→ **Records for the exercise**:
··········

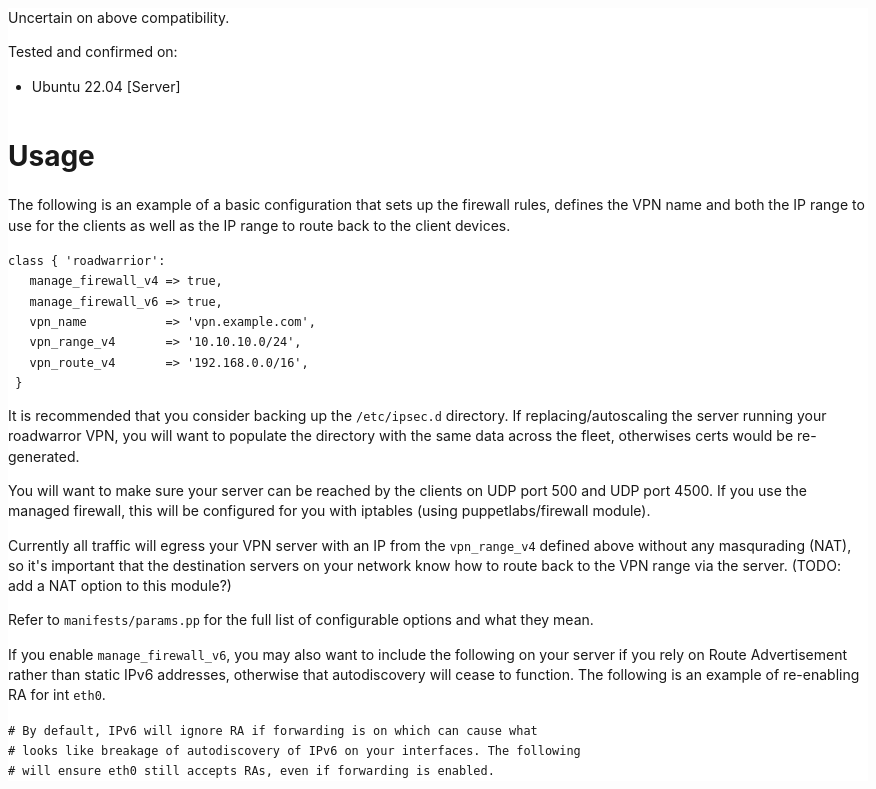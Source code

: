 Uncertain on above compatibility.

Tested and confirmed on:

* Ubuntu 22.04 [Server]




# Usage

The following is an example of a basic configuration that sets up the firewall
rules, defines the VPN name and both the IP range to use for the clients as well
as the IP range to route back to the client devices.

    class { 'roadwarrior':
       manage_firewall_v4 => true,
       manage_firewall_v6 => true,
       vpn_name           => 'vpn.example.com',
       vpn_range_v4       => '10.10.10.0/24',
       vpn_route_v4       => '192.168.0.0/16',
     }

It is recommended that you consider backing up the `/etc/ipsec.d` directory. If
replacing/autoscaling the server running your roadwarror VPN, you will want to
populate the directory with the same data across the fleet, otherwises certs would
be re-generated.

You will want to make sure your server can be reached by the clients on UDP port
500 and UDP port 4500. If you use the managed firewall, this will be configured
for you with iptables (using puppetlabs/firewall module).

Currently all traffic will egress your VPN server with an IP from the `vpn_range_v4`
defined above without any masqurading (NAT), so it's important that the
destination servers on your network know how to route back to the VPN range via
the server. (TODO: add a NAT option to this module?)

Refer to `manifests/params.pp` for the full list of configurable options and what
they mean.

If you enable `manage_firewall_v6`, you may also want to include the following
on your server if you rely on Route Advertisement rather than static IPv6
addresses, otherwise that autodiscovery will cease to function. The following is
an example of re-enabling RA for int `eth0`.

    # By default, IPv6 will ignore RA if forwarding is on which can cause what
    # looks like breakage of autodiscovery of IPv6 on your interfaces. The following
    # will ensure eth0 still accepts RAs, even if forwarding is enabled.
    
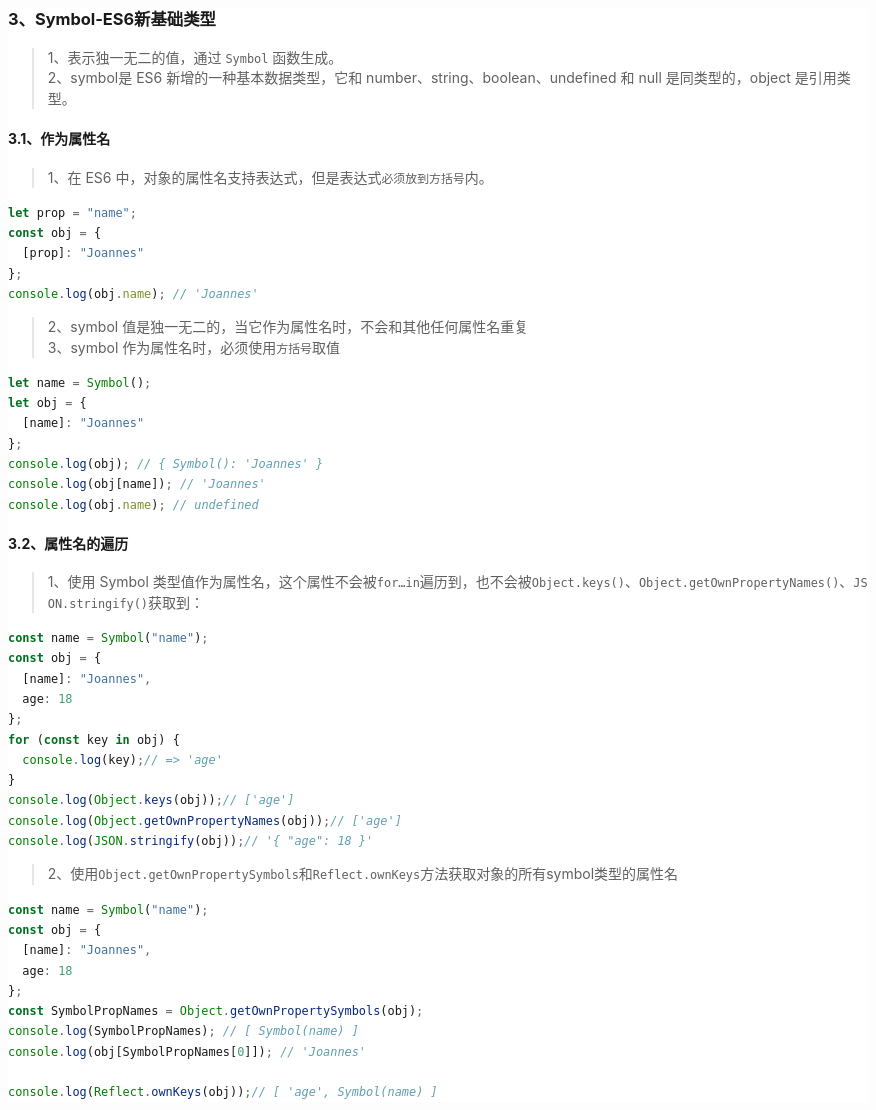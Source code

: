 ### 3、Symbol-ES6新基础类型

>1、表示独一无二的值，通过 `Symbol` 函数生成。  
>2、symbol是 ES6 新增的一种基本数据类型，它和 number、string、boolean、undefined 和 null 是同类型的，object 是引用类型。  

#### 3.1、作为属性名

>1、在 ES6 中，对象的属性名支持表达式，但是表达式`必须放到方括号`内。

```ts
let prop = "name";
const obj = {
  [prop]: "Joannes"
};
console.log(obj.name); // 'Joannes'
```

>2、symbol 值是独一无二的，当它作为属性名时，不会和其他任何属性名重复  
>3、symbol 作为属性名时，必须使用`方括号`取值  

```ts
let name = Symbol();
let obj = {
  [name]: "Joannes"
};
console.log(obj); // { Symbol(): 'Joannes' }
console.log(obj[name]); // 'Joannes'
console.log(obj.name); // undefined
```

#### 3.2、属性名的遍历

>1、使用 Symbol 类型值作为属性名，这个属性不会被`for…in`遍历到，也不会被`Object.keys()`、`Object.getOwnPropertyNames()`、`JSON.stringify()`获取到：

```ts
const name = Symbol("name");
const obj = {
  [name]: "Joannes",
  age: 18
};
for (const key in obj) {
  console.log(key);// => 'age'
}
console.log(Object.keys(obj));// ['age']
console.log(Object.getOwnPropertyNames(obj));// ['age']
console.log(JSON.stringify(obj));// '{ "age": 18 }'
```

>2、使用`Object.getOwnPropertySymbols`和`Reflect.ownKeys`方法获取对象的所有symbol类型的属性名

```ts
const name = Symbol("name");
const obj = {
  [name]: "Joannes",
  age: 18
};
const SymbolPropNames = Object.getOwnPropertySymbols(obj);
console.log(SymbolPropNames); // [ Symbol(name) ]
console.log(obj[SymbolPropNames[0]]); // 'Joannes'

console.log(Reflect.ownKeys(obj));// [ 'age', Symbol(name) ]
```


  [key1]: "value1",
  [key2]: "value2",
  [prop: string]: any;
  [id: number]: string;
  [key: string]: T;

··········

Output the data above exactly, excluding images.

Source code

: Uncertain on above compatibility.

Tested and confirmed on:

* Ubuntu 22.04 [Server]




# Usage

The following is an example of a basic configuration that sets up the firewall
rules, defines the VPN name and both the IP range to use for the clients as well
as the IP range to route back to the client devices.

    class { 'roadwarrior':
       manage_firewall_v4 => true,
       manage_firewall_v6 => true,
       vpn_name           => 'vpn.example.com',
       vpn_range_v4       => '10.10.10.0/24',
       vpn_route_v4       => '192.168.0.0/16',
     }

It is recommended that you consider backing up the `/etc/ipsec.d` directory. If
replacing/autoscaling the server running your roadwarror VPN, you will want to
populate the directory with the same data across the fleet, otherwises certs would
be re-generated.

You will want to make sure your server can be reached by the clients on UDP port
500 and UDP port 4500. If you use the managed firewall, this will be configured
for you with iptables (using puppetlabs/firewall module).

Currently all traffic will egress your VPN server with an IP from the `vpn_range_v4`
defined above without any masqurading (NAT), so it's important that the
destination servers on your network know how to route back to the VPN range via
the server. (TODO: add a NAT option to this module?)

Refer to `manifests/params.pp` for the full list of configurable options and what
they mean.

If you enable `manage_firewall_v6`, you may also want to include the following
on your server if you rely on Route Advertisement rather than static IPv6
addresses, otherwise that autodiscovery will cease to function. The following is
an example of re-enabling RA for int `eth0`.

    # By default, IPv6 will ignore RA if forwarding is on which can cause what
    # looks like breakage of autodiscovery of IPv6 on your interfaces. The following
    # will ensure eth0 still accepts RAs, even if forwarding is enabled.
    
Source code

: ### 3、Symbol-ES6新基础类型

>1、表示独一无二的值，通过 `Symbol` 函数生成。  
>2、symbol是 ES6 新增的一种基本数据类型，它和 number、string、boolean、undefined 和 null 是同类型的，object 是引用类型。  

#### 3.1、作为属性名

>1、在 ES6 中，对象的属性名支持表达式，但是表达式`必须放到方括号`内。

```ts
let prop = "name";
const obj = {
  [prop]: "Joannes"
};
console.log(obj.name); // 'Joannes'
```

>2、symbol 值是独一无二的，当它作为属性名时，不会和其他任何属性名重复  
>3、symbol 作为属性名时，必须使用`方括号`取值  

```ts
let name = Symbol();
let obj = {
  [name]: "Joannes"
};
console.log(obj); // { Symbol(): 'Joannes' }
console.log(obj[name]); // 'Joannes'
console.log(obj.name); // undefined
```

#### 3.2、属性名的遍历

>1、使用 Symbol 类型值作为属性名，这个属性不会被`for…in`遍历到，也不会被`Object.keys()`、`Object.getOwnPropertyNames()`、`JSON.stringify()`获取到：

```ts
const name = Symbol("name");
const obj = {
  [name]: "Joannes",
  age: 18
};
for (const key in obj) {
  console.log(key);// => 'age'
}
console.log(Object.keys(obj));// ['age']
console.log(Object.getOwnPropertyNames(obj));// ['age']
console.log(JSON.stringify(obj));// '{ "age": 18 }'
```

>2、使用`Object.getOwnPropertySymbols`和`Reflect.ownKeys`方法获取对象的所有symbol类型的属性名

```ts
const name = Symbol("name");
const obj = {
  [name]: "Joannes",
  age: 18
};
const SymbolPropNames = Object.getOwnPropertySymbols(obj);
console.log(SymbolPropNames); // [ Symbol(name) ]
console.log(obj[SymbolPropNames[0]]); // 'Joannes'

console.log(Reflect.ownKeys(obj));// [ 'age', Symbol(name) ]
```


  [key1]: "value1",
  [key2]: "value2",
  [prop: string]: any;
  [id: number]: string;
  [key: string]: T;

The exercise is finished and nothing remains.